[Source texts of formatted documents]
== == ==

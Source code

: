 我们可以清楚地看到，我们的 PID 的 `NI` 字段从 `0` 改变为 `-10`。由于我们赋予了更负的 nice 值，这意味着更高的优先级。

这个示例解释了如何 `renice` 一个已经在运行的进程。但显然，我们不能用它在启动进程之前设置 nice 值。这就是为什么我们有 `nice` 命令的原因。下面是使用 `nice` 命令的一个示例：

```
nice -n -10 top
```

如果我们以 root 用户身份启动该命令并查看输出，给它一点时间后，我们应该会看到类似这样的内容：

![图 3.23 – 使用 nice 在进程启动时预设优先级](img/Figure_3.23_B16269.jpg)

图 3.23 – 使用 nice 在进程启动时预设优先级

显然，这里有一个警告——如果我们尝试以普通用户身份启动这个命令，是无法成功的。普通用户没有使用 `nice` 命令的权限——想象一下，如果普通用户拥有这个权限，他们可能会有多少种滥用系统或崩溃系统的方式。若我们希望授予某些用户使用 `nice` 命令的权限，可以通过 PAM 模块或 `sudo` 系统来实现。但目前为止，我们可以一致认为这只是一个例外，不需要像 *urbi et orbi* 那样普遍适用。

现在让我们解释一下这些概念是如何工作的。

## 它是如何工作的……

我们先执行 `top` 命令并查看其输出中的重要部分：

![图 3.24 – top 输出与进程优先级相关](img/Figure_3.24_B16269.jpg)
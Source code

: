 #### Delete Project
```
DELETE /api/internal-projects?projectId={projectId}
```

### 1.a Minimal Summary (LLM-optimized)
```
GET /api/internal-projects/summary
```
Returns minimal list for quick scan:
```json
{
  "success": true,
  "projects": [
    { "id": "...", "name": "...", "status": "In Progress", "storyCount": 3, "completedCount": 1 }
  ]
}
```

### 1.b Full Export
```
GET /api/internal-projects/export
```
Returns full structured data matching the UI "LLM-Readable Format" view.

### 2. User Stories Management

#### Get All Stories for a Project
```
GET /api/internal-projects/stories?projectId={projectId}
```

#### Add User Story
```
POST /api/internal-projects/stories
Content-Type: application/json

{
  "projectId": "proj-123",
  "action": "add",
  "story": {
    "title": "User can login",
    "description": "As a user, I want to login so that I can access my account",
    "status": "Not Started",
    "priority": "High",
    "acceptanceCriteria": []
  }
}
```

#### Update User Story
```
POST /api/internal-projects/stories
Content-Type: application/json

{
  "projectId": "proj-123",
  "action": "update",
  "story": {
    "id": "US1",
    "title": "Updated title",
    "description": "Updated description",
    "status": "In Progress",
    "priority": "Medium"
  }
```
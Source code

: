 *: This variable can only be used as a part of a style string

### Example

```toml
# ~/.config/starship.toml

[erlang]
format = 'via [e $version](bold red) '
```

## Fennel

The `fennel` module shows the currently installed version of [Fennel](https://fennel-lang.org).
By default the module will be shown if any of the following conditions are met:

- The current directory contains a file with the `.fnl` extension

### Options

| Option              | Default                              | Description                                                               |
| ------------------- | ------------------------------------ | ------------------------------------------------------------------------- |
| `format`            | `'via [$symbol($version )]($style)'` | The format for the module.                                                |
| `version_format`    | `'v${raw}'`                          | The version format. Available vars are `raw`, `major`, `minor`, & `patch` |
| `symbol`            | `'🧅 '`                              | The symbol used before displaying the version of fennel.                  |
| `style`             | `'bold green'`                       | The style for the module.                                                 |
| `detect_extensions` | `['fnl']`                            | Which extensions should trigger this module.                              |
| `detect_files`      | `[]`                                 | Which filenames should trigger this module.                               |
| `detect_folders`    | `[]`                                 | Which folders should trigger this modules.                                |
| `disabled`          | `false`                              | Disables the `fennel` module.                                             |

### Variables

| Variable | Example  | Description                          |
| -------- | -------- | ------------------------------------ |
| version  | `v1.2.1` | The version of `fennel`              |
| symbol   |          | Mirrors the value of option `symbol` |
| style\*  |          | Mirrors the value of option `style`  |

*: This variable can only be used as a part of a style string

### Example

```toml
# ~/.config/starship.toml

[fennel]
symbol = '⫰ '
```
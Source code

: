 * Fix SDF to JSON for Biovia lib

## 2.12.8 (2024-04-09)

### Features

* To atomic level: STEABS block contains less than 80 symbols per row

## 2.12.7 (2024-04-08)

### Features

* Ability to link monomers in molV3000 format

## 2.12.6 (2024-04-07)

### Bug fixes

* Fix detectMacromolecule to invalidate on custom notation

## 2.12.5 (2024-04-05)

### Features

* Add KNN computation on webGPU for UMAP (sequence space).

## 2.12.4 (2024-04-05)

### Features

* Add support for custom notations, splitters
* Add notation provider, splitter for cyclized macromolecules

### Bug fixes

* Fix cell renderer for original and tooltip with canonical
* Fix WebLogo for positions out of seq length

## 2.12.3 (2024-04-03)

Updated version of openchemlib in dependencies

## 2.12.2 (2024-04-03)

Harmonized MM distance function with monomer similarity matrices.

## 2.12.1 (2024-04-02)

== == ==

Directions: When the word "bold" shows up in a line of the entries, report that line.

Result of the task:
format = 'via [e $version](bold red) '
| `style`             | `'bold green'`                       | The style for the module.                                                 |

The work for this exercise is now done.